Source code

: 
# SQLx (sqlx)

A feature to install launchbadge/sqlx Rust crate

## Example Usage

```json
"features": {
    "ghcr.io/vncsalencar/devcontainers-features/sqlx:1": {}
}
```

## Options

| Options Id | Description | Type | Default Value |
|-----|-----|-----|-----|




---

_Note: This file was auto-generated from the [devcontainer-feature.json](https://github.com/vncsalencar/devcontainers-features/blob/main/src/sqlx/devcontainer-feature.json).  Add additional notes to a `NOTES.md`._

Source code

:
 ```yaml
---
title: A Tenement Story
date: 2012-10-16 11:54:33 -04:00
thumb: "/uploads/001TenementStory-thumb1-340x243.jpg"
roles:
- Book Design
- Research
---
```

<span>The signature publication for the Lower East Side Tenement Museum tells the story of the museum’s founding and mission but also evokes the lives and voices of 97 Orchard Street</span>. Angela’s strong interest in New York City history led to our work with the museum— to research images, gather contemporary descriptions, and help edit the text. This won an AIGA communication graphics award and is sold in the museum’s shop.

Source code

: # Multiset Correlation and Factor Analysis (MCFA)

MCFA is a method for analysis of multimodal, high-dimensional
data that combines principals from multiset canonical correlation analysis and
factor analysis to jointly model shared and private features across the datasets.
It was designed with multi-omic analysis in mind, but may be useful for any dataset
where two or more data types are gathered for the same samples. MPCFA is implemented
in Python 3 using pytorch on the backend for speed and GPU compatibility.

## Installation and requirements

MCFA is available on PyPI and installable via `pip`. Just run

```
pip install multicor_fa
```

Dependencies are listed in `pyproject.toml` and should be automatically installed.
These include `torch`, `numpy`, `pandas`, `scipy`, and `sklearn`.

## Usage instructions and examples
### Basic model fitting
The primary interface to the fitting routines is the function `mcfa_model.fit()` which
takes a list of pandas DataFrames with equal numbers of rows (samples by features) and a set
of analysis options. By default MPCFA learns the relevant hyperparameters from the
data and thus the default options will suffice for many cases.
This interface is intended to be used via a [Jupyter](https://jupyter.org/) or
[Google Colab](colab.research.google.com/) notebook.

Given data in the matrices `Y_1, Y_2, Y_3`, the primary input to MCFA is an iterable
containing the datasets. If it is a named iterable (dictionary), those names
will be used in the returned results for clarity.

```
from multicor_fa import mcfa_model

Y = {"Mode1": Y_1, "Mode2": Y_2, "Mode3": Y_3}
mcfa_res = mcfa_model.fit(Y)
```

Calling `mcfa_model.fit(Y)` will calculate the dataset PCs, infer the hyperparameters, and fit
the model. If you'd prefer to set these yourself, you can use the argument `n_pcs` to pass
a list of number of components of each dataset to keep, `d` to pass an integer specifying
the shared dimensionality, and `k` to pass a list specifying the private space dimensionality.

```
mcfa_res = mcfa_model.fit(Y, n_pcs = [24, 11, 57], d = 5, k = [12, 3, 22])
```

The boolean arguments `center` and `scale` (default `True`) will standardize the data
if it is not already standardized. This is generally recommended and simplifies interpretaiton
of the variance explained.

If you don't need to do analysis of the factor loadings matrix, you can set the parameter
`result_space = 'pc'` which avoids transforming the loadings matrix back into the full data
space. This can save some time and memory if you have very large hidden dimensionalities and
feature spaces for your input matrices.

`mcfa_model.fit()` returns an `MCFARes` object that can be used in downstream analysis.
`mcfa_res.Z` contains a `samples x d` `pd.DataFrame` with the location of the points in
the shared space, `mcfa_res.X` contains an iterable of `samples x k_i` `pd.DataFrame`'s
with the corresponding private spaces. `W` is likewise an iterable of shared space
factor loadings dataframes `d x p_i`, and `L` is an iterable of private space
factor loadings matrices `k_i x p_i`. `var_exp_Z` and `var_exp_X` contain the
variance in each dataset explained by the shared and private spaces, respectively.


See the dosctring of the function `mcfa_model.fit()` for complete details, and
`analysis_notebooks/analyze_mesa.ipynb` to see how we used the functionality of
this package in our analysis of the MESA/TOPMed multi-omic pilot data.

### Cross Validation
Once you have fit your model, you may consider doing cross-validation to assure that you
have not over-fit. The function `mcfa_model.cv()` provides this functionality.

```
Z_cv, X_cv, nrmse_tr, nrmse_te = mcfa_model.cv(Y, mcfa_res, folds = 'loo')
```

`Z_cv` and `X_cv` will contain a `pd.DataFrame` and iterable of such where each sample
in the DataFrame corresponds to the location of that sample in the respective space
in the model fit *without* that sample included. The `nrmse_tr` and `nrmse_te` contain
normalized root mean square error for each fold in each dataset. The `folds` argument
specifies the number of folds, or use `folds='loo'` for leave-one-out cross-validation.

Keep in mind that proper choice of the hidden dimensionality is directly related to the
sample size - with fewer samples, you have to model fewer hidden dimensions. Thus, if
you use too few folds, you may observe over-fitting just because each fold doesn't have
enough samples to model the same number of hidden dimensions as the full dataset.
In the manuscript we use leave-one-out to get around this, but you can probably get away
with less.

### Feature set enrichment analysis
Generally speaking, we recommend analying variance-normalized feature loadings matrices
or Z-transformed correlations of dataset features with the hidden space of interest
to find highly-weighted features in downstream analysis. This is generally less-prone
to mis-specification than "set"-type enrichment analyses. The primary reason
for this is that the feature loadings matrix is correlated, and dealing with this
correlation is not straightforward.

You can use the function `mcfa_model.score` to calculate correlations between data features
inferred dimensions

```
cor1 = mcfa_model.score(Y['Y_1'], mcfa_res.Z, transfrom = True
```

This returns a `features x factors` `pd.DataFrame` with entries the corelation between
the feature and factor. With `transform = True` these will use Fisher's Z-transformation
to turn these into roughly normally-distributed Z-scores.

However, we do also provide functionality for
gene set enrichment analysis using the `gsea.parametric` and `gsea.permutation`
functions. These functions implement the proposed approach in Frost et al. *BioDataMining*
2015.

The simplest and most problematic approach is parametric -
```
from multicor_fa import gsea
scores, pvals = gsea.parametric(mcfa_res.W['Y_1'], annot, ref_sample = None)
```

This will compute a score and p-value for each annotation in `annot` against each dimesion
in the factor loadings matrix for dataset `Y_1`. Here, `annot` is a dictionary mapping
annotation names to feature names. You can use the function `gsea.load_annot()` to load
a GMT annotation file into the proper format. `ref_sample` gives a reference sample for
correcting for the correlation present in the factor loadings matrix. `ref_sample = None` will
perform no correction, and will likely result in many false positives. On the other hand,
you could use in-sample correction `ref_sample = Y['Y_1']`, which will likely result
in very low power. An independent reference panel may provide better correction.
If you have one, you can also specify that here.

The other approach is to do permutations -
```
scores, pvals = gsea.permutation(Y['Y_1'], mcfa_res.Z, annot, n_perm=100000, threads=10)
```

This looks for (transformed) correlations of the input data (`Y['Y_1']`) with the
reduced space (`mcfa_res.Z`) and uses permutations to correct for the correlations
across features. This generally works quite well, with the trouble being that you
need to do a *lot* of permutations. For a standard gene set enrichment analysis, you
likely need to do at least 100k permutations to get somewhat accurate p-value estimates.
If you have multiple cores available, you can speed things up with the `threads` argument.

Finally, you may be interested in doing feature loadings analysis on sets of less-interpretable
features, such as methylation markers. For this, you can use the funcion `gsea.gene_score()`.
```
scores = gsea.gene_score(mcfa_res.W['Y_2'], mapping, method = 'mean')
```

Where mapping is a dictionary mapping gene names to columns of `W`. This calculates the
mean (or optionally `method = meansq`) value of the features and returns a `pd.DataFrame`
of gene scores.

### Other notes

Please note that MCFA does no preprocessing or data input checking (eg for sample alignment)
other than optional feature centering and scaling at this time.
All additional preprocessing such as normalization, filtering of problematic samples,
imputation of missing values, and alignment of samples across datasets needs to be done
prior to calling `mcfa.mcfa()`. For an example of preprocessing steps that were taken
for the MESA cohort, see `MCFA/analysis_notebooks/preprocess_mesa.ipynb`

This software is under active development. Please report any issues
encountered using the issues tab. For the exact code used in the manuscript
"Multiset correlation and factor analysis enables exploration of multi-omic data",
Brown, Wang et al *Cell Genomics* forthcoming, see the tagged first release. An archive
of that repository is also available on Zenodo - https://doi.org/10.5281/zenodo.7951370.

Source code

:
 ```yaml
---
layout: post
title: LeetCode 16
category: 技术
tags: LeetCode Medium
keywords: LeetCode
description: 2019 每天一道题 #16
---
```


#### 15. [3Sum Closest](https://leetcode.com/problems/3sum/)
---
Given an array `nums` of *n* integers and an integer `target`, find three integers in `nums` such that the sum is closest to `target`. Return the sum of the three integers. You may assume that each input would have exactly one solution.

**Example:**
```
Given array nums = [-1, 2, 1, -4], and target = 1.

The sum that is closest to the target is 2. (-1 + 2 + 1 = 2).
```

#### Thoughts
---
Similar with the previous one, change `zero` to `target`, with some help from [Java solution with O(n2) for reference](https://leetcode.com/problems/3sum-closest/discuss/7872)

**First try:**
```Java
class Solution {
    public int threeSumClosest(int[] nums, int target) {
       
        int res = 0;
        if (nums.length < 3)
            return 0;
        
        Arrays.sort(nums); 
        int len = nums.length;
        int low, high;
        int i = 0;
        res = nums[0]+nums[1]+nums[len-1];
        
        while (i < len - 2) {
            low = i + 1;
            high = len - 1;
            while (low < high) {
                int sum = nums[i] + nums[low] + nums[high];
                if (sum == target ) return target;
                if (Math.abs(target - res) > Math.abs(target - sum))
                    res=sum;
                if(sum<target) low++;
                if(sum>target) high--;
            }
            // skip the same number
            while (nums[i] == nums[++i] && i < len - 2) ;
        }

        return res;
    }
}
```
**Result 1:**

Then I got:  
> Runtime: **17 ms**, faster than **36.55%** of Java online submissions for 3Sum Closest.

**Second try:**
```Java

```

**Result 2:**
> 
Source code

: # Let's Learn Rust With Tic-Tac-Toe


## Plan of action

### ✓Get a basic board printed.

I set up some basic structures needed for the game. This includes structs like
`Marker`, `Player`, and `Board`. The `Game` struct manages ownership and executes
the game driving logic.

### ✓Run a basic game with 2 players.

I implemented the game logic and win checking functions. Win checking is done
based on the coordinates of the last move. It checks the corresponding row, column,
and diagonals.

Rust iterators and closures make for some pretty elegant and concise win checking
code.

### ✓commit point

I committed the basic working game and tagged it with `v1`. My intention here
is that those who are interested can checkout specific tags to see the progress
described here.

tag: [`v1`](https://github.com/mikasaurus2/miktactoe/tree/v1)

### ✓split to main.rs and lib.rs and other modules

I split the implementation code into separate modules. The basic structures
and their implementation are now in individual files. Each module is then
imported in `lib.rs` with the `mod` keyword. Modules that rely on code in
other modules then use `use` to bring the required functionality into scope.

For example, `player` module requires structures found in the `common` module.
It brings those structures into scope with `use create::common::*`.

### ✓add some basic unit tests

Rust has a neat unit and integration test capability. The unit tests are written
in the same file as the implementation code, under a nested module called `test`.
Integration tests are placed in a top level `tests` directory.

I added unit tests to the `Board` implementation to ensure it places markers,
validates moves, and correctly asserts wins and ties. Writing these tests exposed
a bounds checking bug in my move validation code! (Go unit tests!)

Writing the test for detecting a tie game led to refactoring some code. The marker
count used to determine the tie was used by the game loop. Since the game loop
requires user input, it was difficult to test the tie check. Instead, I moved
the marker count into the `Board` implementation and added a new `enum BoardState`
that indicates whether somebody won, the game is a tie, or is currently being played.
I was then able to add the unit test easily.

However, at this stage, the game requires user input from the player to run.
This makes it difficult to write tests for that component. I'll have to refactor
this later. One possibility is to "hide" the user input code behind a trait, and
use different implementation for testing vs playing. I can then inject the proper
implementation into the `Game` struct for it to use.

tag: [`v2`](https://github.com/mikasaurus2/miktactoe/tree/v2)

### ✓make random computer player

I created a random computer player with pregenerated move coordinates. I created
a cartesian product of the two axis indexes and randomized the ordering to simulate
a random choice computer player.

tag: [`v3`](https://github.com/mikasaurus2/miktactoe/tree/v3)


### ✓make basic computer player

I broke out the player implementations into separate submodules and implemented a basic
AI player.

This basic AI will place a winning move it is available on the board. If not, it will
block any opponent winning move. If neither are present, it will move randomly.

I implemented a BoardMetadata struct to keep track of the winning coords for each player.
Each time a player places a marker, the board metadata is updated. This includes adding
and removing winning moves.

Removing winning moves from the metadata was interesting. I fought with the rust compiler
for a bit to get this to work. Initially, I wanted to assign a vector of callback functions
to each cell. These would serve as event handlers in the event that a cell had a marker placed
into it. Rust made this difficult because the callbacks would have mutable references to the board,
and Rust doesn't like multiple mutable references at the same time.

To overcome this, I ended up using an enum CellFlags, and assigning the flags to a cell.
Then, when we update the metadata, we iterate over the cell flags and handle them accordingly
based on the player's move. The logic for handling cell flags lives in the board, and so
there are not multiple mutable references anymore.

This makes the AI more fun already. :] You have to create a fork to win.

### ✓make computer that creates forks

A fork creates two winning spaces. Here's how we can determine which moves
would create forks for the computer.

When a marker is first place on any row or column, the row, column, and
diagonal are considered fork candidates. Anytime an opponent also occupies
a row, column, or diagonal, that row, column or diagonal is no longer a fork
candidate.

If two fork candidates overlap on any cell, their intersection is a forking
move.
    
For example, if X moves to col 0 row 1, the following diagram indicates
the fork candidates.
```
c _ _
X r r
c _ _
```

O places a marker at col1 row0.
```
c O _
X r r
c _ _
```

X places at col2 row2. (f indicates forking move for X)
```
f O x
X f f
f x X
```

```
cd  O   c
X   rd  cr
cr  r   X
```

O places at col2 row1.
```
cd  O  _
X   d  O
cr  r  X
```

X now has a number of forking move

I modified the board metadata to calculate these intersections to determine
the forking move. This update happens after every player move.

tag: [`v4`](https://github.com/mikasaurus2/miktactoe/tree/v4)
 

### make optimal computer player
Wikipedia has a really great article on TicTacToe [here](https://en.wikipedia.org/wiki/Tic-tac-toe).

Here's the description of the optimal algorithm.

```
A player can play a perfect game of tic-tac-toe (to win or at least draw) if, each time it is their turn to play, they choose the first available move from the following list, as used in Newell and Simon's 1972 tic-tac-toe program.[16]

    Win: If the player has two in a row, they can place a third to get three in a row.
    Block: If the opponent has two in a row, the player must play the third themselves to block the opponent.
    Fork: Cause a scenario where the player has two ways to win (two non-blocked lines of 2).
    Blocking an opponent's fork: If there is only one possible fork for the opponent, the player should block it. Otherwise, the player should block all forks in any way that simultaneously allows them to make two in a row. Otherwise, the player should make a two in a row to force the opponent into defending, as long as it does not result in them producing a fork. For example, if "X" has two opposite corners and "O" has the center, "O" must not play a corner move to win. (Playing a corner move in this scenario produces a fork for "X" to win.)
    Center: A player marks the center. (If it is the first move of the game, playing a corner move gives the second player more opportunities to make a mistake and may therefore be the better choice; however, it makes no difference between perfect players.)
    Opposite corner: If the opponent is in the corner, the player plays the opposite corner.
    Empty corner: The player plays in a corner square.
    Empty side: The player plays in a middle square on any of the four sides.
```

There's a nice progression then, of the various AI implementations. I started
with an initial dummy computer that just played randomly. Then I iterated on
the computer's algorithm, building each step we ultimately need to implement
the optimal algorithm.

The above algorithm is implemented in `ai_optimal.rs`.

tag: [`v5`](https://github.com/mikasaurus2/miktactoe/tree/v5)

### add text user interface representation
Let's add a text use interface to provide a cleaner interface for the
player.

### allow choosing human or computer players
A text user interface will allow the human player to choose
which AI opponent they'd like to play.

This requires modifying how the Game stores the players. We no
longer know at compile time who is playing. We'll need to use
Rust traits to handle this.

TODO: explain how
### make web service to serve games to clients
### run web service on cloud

- What to do
Only the lines from the one containing "### make web" through the final line of the data belong in the answer, repeated exactly.

- Solved exercise
### make web service to serve games to clients
### run web service on cloud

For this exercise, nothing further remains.